> _WHAT IS NEEDED_: Work out how many lines in the records include the word "bewildered", then answer with nothing but that number.

INPUT section start

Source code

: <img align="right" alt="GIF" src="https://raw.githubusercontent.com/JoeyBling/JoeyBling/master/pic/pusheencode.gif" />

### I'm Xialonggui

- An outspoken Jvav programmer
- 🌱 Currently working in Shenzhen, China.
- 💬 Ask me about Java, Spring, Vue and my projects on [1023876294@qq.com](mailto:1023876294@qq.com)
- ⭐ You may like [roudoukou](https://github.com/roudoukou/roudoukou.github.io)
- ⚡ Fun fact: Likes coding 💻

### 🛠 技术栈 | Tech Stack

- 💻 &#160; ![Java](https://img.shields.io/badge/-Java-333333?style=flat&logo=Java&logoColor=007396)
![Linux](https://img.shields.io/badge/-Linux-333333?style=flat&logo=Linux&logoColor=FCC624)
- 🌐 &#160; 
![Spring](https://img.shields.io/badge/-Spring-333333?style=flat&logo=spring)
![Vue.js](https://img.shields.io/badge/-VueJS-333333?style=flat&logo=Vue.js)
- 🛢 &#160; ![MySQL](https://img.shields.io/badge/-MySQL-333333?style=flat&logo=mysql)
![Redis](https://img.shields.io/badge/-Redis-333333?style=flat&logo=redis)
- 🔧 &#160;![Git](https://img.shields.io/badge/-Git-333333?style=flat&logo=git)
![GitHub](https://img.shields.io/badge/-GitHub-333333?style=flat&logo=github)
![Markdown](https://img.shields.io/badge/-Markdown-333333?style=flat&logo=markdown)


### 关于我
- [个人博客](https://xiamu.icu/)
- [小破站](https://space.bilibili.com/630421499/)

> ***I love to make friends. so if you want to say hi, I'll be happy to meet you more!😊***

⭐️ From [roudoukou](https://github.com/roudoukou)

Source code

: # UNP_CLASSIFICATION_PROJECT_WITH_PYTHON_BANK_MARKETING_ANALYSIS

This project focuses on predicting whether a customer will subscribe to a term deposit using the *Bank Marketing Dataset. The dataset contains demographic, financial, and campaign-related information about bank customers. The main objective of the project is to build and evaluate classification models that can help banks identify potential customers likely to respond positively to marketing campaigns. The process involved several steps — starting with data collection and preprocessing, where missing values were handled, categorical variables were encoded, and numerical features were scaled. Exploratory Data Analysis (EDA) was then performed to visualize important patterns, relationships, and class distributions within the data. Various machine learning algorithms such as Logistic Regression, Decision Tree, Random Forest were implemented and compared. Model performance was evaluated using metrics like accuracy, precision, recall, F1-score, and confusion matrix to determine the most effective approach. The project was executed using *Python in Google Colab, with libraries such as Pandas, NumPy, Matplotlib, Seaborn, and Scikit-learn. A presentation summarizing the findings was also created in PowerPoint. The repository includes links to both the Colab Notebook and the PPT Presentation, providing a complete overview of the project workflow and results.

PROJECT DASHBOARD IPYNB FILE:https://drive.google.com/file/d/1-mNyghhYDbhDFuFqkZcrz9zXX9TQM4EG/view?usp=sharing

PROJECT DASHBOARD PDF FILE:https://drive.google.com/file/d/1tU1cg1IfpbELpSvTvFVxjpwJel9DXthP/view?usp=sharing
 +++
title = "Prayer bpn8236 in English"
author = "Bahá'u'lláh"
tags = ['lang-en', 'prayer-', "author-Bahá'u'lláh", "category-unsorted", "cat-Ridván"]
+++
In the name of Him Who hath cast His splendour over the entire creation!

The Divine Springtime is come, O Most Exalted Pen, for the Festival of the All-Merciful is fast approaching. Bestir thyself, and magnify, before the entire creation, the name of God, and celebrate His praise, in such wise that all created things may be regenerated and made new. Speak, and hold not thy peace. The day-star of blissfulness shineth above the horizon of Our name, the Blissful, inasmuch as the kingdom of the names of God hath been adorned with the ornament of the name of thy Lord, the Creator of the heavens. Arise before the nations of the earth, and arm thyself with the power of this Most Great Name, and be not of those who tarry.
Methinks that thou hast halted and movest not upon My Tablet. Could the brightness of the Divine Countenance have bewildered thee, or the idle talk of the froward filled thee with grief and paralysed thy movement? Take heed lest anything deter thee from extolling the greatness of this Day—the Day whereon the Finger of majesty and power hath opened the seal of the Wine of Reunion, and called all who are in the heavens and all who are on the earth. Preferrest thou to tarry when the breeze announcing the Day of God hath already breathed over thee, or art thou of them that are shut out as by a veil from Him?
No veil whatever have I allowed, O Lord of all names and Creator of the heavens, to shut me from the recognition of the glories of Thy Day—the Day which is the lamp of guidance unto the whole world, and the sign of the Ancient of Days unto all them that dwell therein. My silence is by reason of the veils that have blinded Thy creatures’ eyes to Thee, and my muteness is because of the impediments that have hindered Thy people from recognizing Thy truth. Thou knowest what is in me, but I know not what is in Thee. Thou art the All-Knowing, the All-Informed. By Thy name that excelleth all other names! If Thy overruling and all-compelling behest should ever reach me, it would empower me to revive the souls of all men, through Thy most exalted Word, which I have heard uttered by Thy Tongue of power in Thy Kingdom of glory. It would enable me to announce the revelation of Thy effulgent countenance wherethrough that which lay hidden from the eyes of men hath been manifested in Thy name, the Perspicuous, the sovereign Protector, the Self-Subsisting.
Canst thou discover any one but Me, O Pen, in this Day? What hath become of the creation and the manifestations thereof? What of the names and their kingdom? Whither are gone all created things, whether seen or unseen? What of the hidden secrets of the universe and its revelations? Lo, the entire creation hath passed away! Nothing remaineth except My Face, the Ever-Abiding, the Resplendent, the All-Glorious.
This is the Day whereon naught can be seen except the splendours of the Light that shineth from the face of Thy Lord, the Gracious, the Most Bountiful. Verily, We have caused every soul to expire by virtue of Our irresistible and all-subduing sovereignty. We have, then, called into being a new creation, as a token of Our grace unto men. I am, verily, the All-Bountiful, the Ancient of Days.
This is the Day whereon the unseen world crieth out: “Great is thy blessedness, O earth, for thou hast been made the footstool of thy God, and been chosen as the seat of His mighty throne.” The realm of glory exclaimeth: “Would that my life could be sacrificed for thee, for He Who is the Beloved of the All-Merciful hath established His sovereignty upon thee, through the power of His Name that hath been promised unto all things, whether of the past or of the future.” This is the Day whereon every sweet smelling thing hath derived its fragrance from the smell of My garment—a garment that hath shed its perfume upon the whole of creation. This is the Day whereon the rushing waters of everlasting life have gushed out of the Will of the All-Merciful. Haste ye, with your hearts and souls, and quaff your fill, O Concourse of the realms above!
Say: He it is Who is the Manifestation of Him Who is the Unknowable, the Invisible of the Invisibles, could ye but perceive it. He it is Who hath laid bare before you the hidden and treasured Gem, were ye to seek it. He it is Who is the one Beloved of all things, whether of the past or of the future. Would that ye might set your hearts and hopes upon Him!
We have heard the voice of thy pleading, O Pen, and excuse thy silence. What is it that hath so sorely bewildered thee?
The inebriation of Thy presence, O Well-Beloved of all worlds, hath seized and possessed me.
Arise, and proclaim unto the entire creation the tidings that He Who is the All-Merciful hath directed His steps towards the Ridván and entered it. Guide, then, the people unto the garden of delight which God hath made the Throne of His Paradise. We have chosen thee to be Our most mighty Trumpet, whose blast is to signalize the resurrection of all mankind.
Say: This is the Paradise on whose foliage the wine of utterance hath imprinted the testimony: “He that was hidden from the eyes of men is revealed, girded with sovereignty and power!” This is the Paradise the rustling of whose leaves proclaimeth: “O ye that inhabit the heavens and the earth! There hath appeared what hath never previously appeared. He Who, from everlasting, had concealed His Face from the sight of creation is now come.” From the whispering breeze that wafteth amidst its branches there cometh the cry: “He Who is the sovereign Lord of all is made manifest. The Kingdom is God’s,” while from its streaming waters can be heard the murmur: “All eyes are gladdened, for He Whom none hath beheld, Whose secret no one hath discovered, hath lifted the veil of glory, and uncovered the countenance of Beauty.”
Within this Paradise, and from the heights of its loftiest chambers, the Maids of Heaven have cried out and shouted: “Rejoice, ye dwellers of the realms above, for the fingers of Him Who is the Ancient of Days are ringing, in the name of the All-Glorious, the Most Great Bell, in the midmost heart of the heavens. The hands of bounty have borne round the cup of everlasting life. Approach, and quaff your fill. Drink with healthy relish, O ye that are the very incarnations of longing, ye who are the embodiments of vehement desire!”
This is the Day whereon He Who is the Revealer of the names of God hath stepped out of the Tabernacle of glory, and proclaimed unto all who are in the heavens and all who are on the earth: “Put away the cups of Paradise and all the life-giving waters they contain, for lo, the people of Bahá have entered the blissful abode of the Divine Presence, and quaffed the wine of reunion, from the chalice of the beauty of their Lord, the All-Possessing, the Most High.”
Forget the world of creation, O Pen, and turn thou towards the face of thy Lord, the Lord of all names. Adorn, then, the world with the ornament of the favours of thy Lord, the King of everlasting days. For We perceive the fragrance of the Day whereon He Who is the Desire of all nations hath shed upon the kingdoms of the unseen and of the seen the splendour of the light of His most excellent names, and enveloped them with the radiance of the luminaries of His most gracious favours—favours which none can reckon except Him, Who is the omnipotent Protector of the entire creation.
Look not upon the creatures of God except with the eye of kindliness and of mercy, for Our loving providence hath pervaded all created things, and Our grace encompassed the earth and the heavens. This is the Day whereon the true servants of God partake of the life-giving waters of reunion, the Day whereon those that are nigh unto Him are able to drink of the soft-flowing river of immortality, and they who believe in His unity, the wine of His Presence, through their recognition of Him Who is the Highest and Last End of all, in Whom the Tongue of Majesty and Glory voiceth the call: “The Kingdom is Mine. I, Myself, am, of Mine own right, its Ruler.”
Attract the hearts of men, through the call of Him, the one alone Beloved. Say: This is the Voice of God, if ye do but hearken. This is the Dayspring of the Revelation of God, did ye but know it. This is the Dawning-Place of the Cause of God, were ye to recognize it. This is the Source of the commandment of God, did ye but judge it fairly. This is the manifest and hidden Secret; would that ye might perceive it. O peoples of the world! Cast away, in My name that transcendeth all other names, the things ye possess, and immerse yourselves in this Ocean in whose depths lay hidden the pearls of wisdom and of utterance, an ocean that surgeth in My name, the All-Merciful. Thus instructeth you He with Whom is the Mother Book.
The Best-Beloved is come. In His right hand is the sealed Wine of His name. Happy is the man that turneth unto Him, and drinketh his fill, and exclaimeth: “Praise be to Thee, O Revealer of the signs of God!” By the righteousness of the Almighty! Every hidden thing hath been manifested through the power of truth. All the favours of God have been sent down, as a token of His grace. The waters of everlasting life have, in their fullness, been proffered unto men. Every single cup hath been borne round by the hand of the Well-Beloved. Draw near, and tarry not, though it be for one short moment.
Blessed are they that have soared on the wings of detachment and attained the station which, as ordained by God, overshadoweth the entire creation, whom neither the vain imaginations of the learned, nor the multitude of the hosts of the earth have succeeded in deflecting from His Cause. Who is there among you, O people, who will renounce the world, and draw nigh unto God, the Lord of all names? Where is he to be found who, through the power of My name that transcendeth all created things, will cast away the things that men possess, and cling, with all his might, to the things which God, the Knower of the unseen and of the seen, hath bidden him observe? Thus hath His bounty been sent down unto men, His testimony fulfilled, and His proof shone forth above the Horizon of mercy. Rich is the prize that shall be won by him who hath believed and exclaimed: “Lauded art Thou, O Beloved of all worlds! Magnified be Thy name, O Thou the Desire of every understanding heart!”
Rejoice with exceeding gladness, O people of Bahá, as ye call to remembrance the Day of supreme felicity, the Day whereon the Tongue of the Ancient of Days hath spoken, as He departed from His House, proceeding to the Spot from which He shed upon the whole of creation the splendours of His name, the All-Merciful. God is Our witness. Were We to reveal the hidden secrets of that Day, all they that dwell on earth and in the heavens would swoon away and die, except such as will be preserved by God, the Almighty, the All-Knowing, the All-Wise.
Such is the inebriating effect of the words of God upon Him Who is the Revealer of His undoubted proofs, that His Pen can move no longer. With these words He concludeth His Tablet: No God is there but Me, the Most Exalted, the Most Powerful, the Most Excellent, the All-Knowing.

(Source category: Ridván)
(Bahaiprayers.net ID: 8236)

INPUT section end

> _TASK ANSWER_: 2